*Exercise details:* Print exactly the lines below between the line holding "## Solution" and the line holding "from the map", inclusive, and nothing more.

--------------------------------

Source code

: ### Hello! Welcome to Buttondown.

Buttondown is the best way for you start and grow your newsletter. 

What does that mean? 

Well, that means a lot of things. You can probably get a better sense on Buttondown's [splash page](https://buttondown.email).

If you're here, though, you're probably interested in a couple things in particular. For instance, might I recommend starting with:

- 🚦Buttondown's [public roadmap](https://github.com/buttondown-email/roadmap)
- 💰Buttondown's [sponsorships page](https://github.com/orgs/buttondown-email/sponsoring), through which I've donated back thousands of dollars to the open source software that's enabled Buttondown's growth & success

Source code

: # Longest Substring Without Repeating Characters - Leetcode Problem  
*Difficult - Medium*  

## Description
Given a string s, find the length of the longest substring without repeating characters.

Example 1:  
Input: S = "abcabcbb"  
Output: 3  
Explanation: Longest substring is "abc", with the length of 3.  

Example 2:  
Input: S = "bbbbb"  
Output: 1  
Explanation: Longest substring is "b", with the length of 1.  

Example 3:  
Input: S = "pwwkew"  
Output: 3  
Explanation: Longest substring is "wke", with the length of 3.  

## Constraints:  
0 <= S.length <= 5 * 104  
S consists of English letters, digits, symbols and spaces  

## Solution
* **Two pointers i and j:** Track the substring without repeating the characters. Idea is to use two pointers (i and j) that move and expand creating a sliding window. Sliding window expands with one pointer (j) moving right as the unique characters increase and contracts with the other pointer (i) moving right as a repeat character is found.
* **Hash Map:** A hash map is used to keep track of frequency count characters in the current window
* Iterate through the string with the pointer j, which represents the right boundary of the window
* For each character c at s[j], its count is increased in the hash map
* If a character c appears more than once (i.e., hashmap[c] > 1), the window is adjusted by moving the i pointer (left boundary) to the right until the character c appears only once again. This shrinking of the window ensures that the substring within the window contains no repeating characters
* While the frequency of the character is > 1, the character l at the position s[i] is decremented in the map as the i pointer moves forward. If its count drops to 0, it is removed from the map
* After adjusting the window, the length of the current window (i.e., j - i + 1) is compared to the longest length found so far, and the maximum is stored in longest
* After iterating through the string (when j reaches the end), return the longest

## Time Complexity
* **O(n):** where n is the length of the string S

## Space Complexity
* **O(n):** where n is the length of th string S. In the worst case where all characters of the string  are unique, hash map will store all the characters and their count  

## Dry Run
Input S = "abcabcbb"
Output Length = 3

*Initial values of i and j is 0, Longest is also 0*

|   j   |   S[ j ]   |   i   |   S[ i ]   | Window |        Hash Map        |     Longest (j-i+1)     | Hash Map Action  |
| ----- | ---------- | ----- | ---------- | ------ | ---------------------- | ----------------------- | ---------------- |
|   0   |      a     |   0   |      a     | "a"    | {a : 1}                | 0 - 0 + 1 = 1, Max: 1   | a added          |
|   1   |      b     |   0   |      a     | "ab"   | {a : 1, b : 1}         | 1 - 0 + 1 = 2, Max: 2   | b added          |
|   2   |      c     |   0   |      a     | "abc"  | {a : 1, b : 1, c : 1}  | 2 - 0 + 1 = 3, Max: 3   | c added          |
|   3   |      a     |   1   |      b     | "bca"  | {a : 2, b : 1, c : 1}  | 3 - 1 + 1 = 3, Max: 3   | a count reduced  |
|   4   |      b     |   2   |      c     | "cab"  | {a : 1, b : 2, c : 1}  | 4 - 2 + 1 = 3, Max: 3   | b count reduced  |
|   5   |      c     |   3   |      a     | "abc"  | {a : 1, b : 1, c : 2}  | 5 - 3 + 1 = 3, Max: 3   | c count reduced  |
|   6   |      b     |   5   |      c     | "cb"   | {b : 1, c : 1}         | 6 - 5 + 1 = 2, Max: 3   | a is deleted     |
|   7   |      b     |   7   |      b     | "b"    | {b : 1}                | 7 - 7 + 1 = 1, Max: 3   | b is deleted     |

--------------------------------

*Finished task:*
## Solution
* **Two pointers i and j:** Track the substring without repeating the characters. Idea is to use two pointers (i and j) that move and expand creating a sliding window. Sliding window expands with one pointer (j) moving right as the unique characters increase and contracts with the other pointer (i) moving right as a repeat character is found.
* **Hash Map:** A hash map is used to keep track of frequency count characters in the current window
* Iterate through the string with the pointer j, which represents the right boundary of the window
* For each character c at s[j], its count is increased in the hash map
* If a character c appears more than once (i.e., hashmap[c] > 1), the window is adjusted by moving the i pointer (left boundary) to the right until the character c appears only once again. This shrinking of the window ensures that the substring within the window contains no repeating characters
* While the frequency of the character is > 1, the character l at the position s[i] is decremented in the map as the i pointer moves forward. If its count drops to 0, it is removed from the map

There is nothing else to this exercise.